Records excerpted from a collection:
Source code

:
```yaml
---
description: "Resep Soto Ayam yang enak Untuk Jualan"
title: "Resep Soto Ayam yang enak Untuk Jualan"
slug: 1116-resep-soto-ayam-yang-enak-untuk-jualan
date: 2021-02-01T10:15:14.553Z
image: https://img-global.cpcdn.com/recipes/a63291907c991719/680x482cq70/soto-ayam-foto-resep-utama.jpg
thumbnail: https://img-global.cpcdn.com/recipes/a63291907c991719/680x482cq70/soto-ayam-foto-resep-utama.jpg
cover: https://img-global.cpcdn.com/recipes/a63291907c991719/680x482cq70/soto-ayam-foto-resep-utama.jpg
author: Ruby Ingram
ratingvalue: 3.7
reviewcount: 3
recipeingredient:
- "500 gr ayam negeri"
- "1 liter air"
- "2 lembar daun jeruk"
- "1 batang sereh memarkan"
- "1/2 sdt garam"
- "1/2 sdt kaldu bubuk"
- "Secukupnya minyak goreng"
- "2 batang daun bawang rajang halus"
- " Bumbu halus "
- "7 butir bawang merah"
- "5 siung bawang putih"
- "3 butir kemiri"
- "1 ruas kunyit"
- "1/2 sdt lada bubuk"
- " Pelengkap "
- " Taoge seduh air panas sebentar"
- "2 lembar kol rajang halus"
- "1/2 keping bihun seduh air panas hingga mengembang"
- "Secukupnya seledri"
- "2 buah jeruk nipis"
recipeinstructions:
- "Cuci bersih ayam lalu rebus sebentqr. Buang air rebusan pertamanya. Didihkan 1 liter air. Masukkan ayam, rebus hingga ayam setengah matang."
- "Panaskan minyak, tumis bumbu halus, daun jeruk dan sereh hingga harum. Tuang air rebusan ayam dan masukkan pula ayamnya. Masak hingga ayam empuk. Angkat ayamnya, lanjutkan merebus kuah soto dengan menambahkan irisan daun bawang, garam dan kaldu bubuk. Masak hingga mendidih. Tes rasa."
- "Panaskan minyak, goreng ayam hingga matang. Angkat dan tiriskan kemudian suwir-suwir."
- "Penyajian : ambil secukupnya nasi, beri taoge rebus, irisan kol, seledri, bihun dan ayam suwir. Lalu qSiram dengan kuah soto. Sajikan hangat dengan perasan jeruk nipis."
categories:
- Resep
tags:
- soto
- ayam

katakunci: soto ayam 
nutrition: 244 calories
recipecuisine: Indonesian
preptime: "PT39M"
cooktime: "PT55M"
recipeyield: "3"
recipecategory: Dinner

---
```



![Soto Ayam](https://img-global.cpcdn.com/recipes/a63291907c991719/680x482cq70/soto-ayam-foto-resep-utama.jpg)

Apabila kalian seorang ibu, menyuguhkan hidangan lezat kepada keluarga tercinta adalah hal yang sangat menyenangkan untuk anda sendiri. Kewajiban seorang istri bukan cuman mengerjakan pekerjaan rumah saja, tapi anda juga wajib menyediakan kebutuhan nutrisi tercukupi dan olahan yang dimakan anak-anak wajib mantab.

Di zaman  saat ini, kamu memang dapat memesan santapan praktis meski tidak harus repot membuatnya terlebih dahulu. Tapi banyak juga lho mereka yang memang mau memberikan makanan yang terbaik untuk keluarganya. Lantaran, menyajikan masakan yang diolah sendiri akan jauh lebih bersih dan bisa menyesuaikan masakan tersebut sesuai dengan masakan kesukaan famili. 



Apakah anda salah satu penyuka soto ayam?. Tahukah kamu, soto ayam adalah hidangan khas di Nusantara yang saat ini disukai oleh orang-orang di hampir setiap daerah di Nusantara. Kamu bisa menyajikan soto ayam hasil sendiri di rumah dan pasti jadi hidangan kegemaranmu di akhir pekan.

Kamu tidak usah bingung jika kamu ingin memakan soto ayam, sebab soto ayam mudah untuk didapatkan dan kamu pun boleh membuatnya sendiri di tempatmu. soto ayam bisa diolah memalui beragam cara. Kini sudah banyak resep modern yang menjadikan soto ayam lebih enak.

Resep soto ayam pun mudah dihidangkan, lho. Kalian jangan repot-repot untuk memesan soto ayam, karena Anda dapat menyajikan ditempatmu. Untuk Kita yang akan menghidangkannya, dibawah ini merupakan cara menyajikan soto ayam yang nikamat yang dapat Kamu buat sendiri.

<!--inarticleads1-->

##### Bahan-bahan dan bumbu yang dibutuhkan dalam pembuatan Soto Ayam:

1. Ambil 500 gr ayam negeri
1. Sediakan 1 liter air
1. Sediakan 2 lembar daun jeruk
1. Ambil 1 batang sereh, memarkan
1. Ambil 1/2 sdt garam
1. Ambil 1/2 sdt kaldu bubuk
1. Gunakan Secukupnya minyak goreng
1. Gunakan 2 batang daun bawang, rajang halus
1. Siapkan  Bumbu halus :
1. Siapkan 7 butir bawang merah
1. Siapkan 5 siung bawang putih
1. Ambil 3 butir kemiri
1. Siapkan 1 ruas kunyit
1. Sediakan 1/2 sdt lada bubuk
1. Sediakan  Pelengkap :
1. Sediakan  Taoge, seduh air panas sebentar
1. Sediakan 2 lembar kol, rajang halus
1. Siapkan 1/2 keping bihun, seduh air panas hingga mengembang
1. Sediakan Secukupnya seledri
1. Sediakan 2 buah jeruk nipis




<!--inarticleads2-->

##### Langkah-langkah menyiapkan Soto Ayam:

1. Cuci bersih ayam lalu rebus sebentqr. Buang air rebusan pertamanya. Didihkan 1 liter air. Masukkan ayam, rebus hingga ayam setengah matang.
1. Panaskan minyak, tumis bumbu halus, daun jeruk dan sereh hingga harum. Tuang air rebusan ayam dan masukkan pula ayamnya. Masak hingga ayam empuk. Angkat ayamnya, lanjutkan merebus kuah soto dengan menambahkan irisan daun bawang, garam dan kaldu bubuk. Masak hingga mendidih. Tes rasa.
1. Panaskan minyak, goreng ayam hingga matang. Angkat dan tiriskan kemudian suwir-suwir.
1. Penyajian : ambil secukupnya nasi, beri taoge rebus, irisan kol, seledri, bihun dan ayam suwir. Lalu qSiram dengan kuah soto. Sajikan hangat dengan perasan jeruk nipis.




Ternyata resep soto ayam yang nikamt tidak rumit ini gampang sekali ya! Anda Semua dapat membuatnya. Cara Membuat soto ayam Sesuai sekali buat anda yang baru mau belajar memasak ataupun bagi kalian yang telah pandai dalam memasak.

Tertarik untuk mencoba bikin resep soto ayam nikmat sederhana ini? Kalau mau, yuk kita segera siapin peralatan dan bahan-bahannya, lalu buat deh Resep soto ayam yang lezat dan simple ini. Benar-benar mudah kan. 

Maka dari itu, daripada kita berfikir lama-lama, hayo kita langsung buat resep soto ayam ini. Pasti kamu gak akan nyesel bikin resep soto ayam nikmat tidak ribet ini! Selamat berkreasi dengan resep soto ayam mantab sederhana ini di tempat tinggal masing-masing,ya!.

**GOAL OF THE EXERCISE:**
Nothing but a number, please, for how many lines of the data hold "kemudian".

**RESPONSE BOX:**
2